Papyrus fought to keep his expression impassive as Grillby gracefully dropped into the empty seat beside him. He tilted his head at an uncommitted angle, as if to say, _I have no idea what you’re talking about_ , though they both knew that to be a lie. Grillby grinned at him, the molten glow of even hotter fire flashing from between the seam of his mouth.

“I thought your brother was the one cultivating an interest in me,” Grillby purred, not missing a beat despite Papyrus’s lack of acknowledgement. “But perhaps yours was just easier to overlook?”

The two of them had never even had a proper conversation; Sans had always done all the talking, unfathomably eager to keep Grillby’s attention to himself. Irately, Papyrus could admit there was something oddly compelling about Grillby’s low, crackling voice. It was comforting to listen to; soothing. The kind of voice that beguiled away trust, that made you want to confide in its owner.

The way Sans always – warmed? Ugh. Brightened? No, that one was even worse – in Grillby’s presence was a source of quietly simmering resentment in Papyrus, but he must have hidden it well because Grillby’s expression was full of charm and confidence. He leaned forward, shoulders squared in such a way that the generous cleft where his shirt parted over his broad chest offered a tantalising glimpse of the roiling flames beneath. Papyrus found his gaze drifting downward before catching himself and focusing his eye-lights back on Grillby’s face, but by then it was too late. Grillby’s smirk was victorious. A slimey trickle of sweat began working its way down Papryus’s spine that wasn’t solely due to the proximity of heat and the heaviness of his coat.

Just as he was considering shuffling across the bench, pointedly moving away from Grillby’s aggressive posturing, the elemental pulled back on his own, idly pulling out a thick cigar from the inside of his shirt. “Do you mind if I smoke?”

It almost surprised him that Grillby bothered to ask. He shook his head minutely, watching as Grillby elegantly brushed a finger over the tip of the cigar. It began smoldering immediately, and Grillby drew a deep, practiced breath from the other end. He smiled ruefully.

“I’d offer you one, but we don’t know each other that well yet,” Grillby said, shrugging in a way that effortlessly conveyed, _what can you do?_ His bluntness was actually kind of refreshing. Despite the smarm he was exuding, he wasn’t going to insult Papyrus’s intelligence by trying to ply him with potentially laced goods. “But don’t let me stop you. I know you usually indulge outside when your brother drops by to visit me.”

It was faintly perturbing that Grillby had noticed. Normally when Papyrus accompanied his brother, Sans’s ferocity and fiestyness obscured Papyrus’s much less imposing presence. Other monsters tended to overlook him, which was exactly how he preferred it. Then again, Grillby was known to be an information broker of sorts, among his less questionable services. He had just enough useful leads and tips to keep Sans too distracted to dig any deeper about Grillby’s own activities. Papyrus knew better than to try correct his brother’s decision. He’d have to find something worthwhile on Grillby if he wanted to push past Sans’s unusual fondness for the Elemental.

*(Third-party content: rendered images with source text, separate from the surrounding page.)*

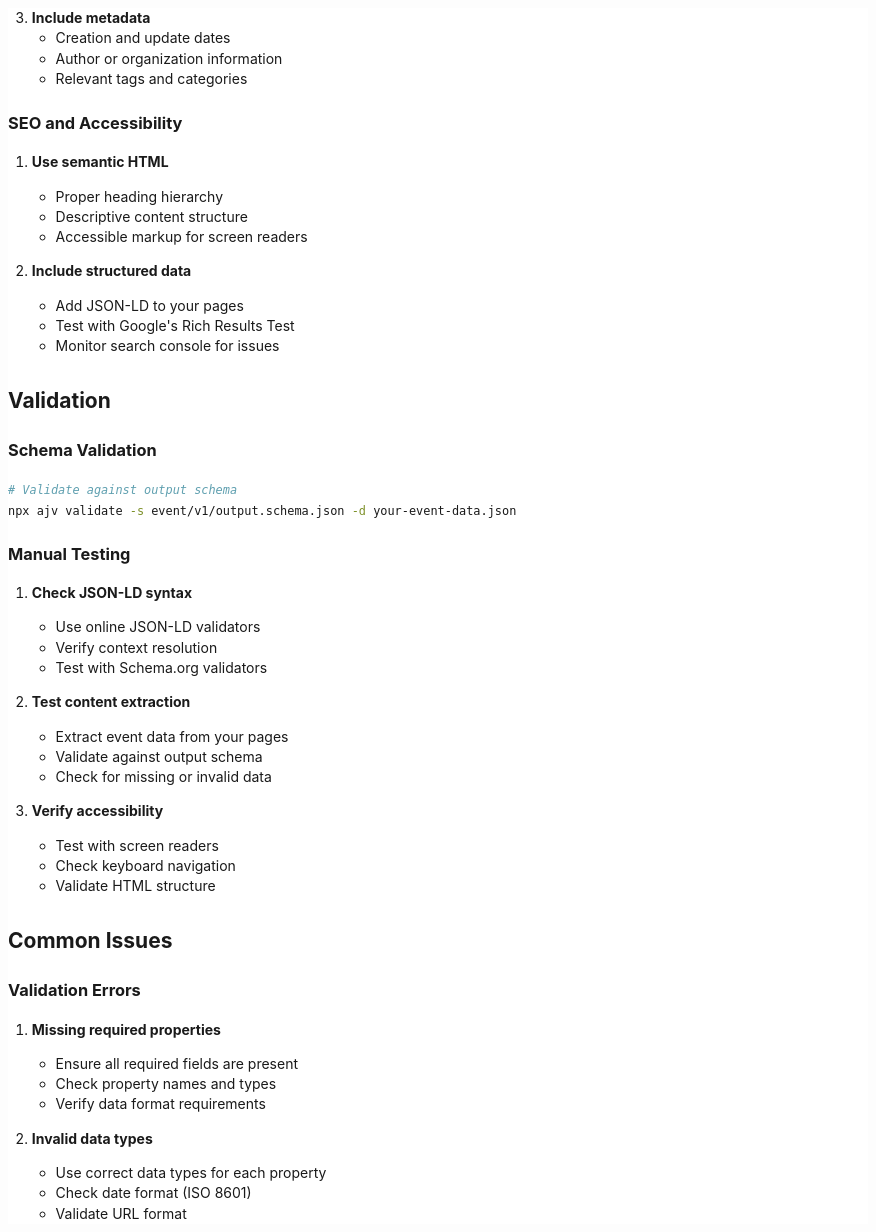 3. **Include metadata**
   - Creation and update dates
   - Author or organization information
   - Relevant tags and categories

### SEO and Accessibility

1. **Use semantic HTML**
   - Proper heading hierarchy
   - Descriptive content structure
   - Accessible markup for screen readers

2. **Include structured data**
   - Add JSON-LD to your pages
   - Test with Google's Rich Results Test
   - Monitor search console for issues

## Validation

### Schema Validation

```bash
# Validate against output schema
npx ajv validate -s event/v1/output.schema.json -d your-event-data.json
```

### Manual Testing

1. **Check JSON-LD syntax**
   - Use online JSON-LD validators
   - Verify context resolution
   - Test with Schema.org validators

2. **Test content extraction**
   - Extract event data from your pages
   - Validate against output schema
   - Check for missing or invalid data

3. **Verify accessibility**
   - Test with screen readers
   - Check keyboard navigation
   - Validate HTML structure

## Common Issues

### Validation Errors

1. **Missing required properties**
   - Ensure all required fields are present
   - Check property names and types
   - Verify data format requirements

2. **Invalid data types**
   - Use correct data types for each property
   - Check date format (ISO 8601)
   - Validate URL format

Grillby hadn’t done anything helpfully incriminating in the last few hours Papyrus had been trailing him, but perhaps in his overconfidence he might give something away. After a moment of consideration, Papyrus pulled out a battered pack of cigarettes and balanced one between his teeth as he dug around for his lighter.

“Let me,” Grillby offered. Papyrus flinched as the upraised hand came dangerously close to his face, but Grillby moved slowly and unthreateningly. His fingertip caressed the end of Papyrus’s cigarette, his gentleness somehow more suggestive than anything more lewd would have been. The heat of his palm left a lingering afterimage of warmth behind, like a searing kiss over the bones of his cheeks and jaw. Papyrus had to resist the urge to scrub it away, shoving his hands deep into his pockets to hide the way his fingerbones trembled.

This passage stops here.